La farfalletta. L’apprendimento e l’innovazione vanno mano nella mano. L’arroganza del successo è di pensare che ciò che hai fatto ieri sarà sufficiente per domani.
(William Pollard)
Tutti ne parlano ma pochi la praticano, così è per l’innovazione.
La vispa Teresa avea tra l’erbetta A volo sorpresa gentil farfalletta
E tutta giuliva stringendola viva gridava a distesa: “L’ho presa! L’ho presa!”.
A lei supplicando l’afflitta gridò: “Vivendo, volando che male ti fò?
Tu sì mi fai male stringendomi l’ale! Deh, lasciami! Anch’io son figlia di Dio!”.
Teresa pentita allenta le dita: “Va’, torna all’erbetta, gentil farfalletta”.
Confusa, pentita, Teresa arrossì, dischiuse le dita e quella fuggì.
(La farfalletta – Luigi Sailer)
L’innovazione, come la “farfalletta” fugge.
Libri, convegni, guru, tutti ne parlano, ma pochi la praticano.
Una piccola verifica su Google produce:
alla parola innovazione, 21.700.000 risultati;
alla parola innovare, 2.270.000 risultati;
alla parola innovation, 465.000.000 risultati.
Provare per credere.
Insomma di materiale c’è né fin troppo.
E allora perché sfugge?
Ogni tanto qualche guru o esperto si alza, dicendo: “L’ho presa! L’ho presa!”, il suo urlo attira un nugolo di ascoltatori i quali, dischiudendo le dita, si trovano senza nulla.
Molto interessante e molto curioso.
Chi pubblicasse un libro raccogliendo tutte le ovvietà (blah-blahismi) che girano nel mondo del business, probabilmente dovrebbe scrivere diversi volumi, ma rischierebbe di non trovare lettori, perché come ha detto qualcuno, la verità è come il sole: fa bene finché non brucia.
E si sa, alcuni imprenditori e alcuni manager amano la tintarella, ma non vogliono abbronzarsi troppo (è venuta così…!).
In un articolo pubblicato su Wired, uno dei fondatori di Google, Larry Page, in una delle rare interviste ha detto:
Mi preoccupa che qualcosa sia andato seriamente storto nel modo con cui si gestiscono le aziende.
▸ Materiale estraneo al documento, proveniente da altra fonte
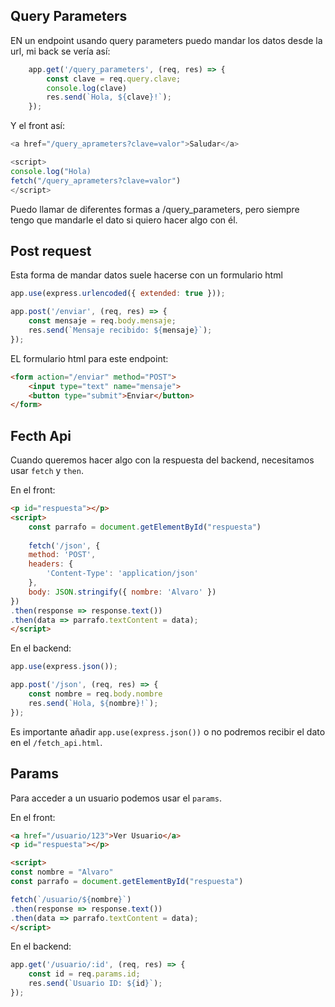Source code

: ## Query Parameters

EN un endpoint usando query parameters puedo mandar los datos desde la url, mi back se vería así:

```js
    app.get('/query_parameters', (req, res) => {
        const clave = req.query.clave;
        console.log(clave)
        res.send(`Hola, ${clave}!`);
    });
```

Y el front así:

```js
<a href="/query_aprameters?clave=valor">Saludar</a>

<script>
console.log("Hola)
fetch("/query_aprameters?clave=valor")
</script>
```

Puedo llamar de diferentes formas a /query_parameters, pero siempre tengo que mandarle el dato si quiero hacer algo con él.

## Post request

Esta forma de mandar datos suele hacerse con un formulario html

```js
app.use(express.urlencoded({ extended: true })); 

app.post('/enviar', (req, res) => {
    const mensaje = req.body.mensaje;
    res.send(`Mensaje recibido: ${mensaje}`);
});
```

EL formulario html para este endpoint:

```html
<form action="/enviar" method="POST">
    <input type="text" name="mensaje">
    <button type="submit">Enviar</button>
</form>
```

## Fecth Api

Cuando queremos hacer algo con la respuesta del backend, necesitamos usar `fetch` y `then`.

En el front:

```html
<p id="respuesta"></p>
<script>
    const parrafo = document.getElementById("respuesta")
    
    fetch('/json', {
    method: 'POST',
    headers: {
        'Content-Type': 'application/json'
    },
    body: JSON.stringify({ nombre: 'Alvaro' })
})
.then(response => response.text())
.then(data => parrafo.textContent = data);
</script>
```

En el backend:

```js
app.use(express.json());

app.post('/json', (req, res) => {
    const nombre = req.body.nombre
    res.send(`Hola, ${nombre}!`);
});
```

Es importante añadir `app.use(express.json())` o no podremos recibir el dato en el `/fetch_api.html`.

## Params

Para acceder a un usuario podemos usar el `params`.

En el front:

```html
<a href="/usuario/123">Ver Usuario</a>
<p id="respuesta"></p>

<script>
const nombre = "Alvaro"
const parrafo = document.getElementById("respuesta")

fetch(`/usuario/${nombre}`)
.then(response => response.text())
.then(data => parrafo.textContent = data);
</script>
```
 
En el backend:

```js
app.get('/usuario/:id', (req, res) => {
    const id = req.params.id;
    res.send(`Usuario ID: ${id}`);
});
```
Se leggete la copertura mediatica della nostra azienda o dell’industria tecnologica in generale, è sempre sulla concorrenza. Le storie sono scritte come se coprissero un evento sportivo. Ma è difficile trovare esempi reali di cose davvero sorprendenti che si sono verificate unicamente a causa della concorrenza. Quanto è entusiasmante andare lavorare se il meglio che puoi fare è battere un’altra società che fa ugualmente la stessa cosa? La maggior parte delle imprese si deteriora lentamente nel tempo perché tende a fare appassionatamente la stessa cosa che faceva prima, con qualche piccola modifica. E’ naturale che le persone vogliano occuparsi di cose in cui sanno che non falliranno. Ma il miglioramento graduale è inevitabilmente condannato all’obsolescenza con il passare del tempo. Specialmente nel campo della tecnologia, in cui sai per certo che avrà luogo un cambiamento non graduale.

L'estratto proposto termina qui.